Now we ensemble the ExampleRunner subclass

>>> from byexample.runner import ExampleRunner
>>> class ArnoldCRunner(ExampleRunner):
...     language = 'arnold'
...
...     def run(self, example, options):
...         return toy_arnoldc_interpreter(example.source)
...
...     def initialize(self, examples, options):
...         pass
...
...     def shutdown(self):
...         pass

The initialize and shutdown methods are called before and after the execution of all the tests. It can be used to set up the real interpreter or to perform some off-line task (like compiling).

If possible, try to implement the cancel method to cancel an ongoing example and support the recovery after a timeout.

You may want to change how to setup the interpreter or the compiler based on the examples that it will execute or in the options passed from the command line.

The options parameter are the parsed options (plus the options that come from the command line).

It is in the run method where the magic happen.

Its task is to execute the given source and to return the output, if any.

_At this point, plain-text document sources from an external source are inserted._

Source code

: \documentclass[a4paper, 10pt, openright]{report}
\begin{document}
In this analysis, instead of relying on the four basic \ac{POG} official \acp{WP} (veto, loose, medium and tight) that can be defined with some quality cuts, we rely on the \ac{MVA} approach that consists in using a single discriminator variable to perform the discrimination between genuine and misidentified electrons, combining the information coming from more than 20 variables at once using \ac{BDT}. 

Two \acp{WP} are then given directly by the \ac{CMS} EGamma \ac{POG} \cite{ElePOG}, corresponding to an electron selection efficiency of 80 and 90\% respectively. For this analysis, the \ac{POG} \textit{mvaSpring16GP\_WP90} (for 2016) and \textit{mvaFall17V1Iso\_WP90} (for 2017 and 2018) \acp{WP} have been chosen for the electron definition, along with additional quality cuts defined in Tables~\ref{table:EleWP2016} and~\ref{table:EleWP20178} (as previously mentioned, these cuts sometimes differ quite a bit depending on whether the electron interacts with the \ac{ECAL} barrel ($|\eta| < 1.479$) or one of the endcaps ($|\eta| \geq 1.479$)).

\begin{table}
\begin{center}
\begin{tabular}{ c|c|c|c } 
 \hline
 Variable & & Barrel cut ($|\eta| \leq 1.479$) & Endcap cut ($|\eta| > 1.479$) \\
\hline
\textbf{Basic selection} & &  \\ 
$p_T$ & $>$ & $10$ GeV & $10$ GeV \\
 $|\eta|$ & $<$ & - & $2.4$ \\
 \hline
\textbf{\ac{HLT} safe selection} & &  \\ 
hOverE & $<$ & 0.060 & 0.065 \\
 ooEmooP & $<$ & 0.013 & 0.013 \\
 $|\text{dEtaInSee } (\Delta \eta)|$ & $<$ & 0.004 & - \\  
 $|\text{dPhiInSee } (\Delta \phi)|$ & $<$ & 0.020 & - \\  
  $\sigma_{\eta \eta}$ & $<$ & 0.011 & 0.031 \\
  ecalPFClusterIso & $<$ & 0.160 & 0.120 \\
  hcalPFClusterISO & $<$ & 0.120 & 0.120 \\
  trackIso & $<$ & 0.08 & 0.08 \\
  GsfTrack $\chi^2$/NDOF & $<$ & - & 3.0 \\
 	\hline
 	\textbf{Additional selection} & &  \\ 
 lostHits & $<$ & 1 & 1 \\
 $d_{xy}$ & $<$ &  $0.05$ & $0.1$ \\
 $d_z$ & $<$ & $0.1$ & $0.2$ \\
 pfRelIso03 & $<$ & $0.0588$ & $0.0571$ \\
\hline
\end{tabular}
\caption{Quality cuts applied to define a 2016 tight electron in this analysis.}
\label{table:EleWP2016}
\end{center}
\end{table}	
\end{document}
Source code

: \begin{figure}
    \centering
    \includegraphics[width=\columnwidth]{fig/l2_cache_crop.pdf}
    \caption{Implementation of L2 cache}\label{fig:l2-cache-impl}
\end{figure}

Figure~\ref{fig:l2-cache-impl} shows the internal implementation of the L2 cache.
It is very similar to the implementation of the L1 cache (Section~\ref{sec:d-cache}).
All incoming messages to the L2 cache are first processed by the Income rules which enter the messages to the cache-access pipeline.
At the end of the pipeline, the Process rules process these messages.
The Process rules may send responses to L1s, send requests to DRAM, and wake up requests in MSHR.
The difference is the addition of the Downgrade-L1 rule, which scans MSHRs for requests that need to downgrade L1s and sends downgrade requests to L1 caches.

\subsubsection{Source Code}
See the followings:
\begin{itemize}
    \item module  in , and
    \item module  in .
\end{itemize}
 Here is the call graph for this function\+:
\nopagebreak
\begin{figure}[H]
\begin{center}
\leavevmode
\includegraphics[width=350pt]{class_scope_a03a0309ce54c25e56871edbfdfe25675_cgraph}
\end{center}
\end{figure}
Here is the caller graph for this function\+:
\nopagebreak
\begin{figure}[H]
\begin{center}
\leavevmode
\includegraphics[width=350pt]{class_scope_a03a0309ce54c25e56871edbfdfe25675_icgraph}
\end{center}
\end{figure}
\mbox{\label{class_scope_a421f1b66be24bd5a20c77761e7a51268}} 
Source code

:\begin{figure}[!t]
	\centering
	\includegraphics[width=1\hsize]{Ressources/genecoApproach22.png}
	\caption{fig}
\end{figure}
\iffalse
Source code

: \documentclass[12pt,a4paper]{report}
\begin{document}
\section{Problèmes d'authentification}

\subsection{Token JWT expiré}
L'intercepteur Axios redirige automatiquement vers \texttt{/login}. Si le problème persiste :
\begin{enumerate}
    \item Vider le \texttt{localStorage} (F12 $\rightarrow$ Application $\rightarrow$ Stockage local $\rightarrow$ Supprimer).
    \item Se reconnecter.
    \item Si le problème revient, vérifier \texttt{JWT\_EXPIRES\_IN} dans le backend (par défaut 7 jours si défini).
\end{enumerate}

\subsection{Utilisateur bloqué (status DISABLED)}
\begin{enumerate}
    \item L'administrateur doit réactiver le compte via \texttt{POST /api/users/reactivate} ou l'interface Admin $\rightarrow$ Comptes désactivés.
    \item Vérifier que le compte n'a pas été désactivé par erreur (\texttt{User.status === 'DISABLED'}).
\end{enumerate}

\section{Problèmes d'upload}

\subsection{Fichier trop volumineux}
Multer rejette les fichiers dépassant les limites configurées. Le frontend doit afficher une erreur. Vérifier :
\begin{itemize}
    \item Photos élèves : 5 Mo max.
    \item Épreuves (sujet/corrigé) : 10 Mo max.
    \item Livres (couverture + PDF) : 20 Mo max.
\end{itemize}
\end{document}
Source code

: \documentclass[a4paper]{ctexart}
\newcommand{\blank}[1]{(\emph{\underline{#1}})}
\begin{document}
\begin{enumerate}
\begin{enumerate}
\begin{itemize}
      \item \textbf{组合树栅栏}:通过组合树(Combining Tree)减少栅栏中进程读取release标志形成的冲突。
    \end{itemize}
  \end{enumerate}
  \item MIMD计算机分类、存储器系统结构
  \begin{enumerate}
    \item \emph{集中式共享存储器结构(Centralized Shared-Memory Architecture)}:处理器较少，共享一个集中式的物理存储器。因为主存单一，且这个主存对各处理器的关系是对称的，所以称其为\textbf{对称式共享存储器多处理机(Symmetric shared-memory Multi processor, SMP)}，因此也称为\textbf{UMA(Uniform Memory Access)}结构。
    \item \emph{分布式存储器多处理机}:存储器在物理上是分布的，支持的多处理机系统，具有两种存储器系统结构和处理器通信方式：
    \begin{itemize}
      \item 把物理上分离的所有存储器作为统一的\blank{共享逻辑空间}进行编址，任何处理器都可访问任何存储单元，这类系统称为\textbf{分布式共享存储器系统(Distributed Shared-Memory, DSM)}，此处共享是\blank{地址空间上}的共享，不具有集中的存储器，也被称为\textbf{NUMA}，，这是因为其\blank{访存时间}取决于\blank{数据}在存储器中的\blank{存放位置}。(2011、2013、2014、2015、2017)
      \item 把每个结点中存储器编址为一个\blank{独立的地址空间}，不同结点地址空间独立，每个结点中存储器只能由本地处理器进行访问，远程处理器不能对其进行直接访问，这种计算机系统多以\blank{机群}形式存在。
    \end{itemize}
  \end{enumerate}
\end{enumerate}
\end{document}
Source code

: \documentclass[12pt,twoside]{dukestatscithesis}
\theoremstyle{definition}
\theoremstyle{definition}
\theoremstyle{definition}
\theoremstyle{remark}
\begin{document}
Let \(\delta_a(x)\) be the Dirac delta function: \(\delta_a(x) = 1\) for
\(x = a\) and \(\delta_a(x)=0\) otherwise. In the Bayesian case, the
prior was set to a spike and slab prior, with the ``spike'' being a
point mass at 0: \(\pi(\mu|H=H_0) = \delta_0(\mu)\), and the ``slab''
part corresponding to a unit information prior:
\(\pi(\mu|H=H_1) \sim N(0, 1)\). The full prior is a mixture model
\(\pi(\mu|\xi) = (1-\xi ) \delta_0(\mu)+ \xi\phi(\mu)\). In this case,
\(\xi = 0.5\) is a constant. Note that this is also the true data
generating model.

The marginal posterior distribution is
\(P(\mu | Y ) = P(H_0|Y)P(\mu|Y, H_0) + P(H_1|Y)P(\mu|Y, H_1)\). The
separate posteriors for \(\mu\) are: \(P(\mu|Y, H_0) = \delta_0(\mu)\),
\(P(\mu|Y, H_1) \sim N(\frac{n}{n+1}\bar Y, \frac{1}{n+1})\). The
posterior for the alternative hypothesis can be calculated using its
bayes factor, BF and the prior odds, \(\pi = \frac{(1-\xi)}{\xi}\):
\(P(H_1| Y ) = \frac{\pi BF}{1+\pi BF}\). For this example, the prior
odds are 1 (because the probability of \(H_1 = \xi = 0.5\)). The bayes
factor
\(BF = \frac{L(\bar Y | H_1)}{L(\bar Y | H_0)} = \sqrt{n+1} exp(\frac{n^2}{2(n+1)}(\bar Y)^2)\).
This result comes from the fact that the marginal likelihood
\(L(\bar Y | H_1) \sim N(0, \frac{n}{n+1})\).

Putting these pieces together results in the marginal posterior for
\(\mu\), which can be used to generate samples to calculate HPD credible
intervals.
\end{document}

What to do with them is up to you.

>>> runner = ArnoldCRunner(cfg=Config(verbosity=0, encoding='utf-8'))
>>> found = runner.run(example, example.options)

>>> found
'Hello World!\n'

>>> print("PASS" if found == example.expected.str else "FAIL")
PASS

Like in the Parser, you can define the optional flavors attribute to accept different flavors of the same language. The constructor of you Runner will receive the language_flavors argument with the list selected by the user so you can do something different on each case.

Concurrency model

Each ExampleFinder, ExampleParser and ExampleRunner instances will be created once during the setup of byexample and then it will be created once per job thread.

By default there is only one job thread but more threads can be added with the --jobs option.

If you want to share data among them you will have to use a thread-safe structures created by a sharer and store them in a namespace.

In the concurrency model documentation it is explained and in byexample/modules/progress.py you can see a concrete example.

Changed in byexample 10.0.0. Before 10.0.0 you were forced to use multiprocessing by hand but in 10.0.0 the concurrency model is hidden so you cannot relay on multiprocessing because byexample may not use processes at all! sharer and namespace are objects that hide the details while allowing you to have the same power.

`ExampleFinder`, `ExampleParser` and `ExampleRunner` initialization

If you decide to implement your own __init__, you must ensure that you call parent class’ __init__ method passing to it all the keyword-only arguments that you received.

Once done that, you can use the self.cfg property to access any configuration set in byexample including the flags/options set (self.cfg.options).

In the __init__ you can also change the value of target (for the ExampleFinder) and the value of language (for ExampleParser and ExampleRunner) based on the configuration.

You can use it for example to disable the finder/parser/runner setting target / language to None dynamically.

See Extension initialization for more about this and some troubleshooting.

New in byexample 11.0.0: self.cfg was introduced.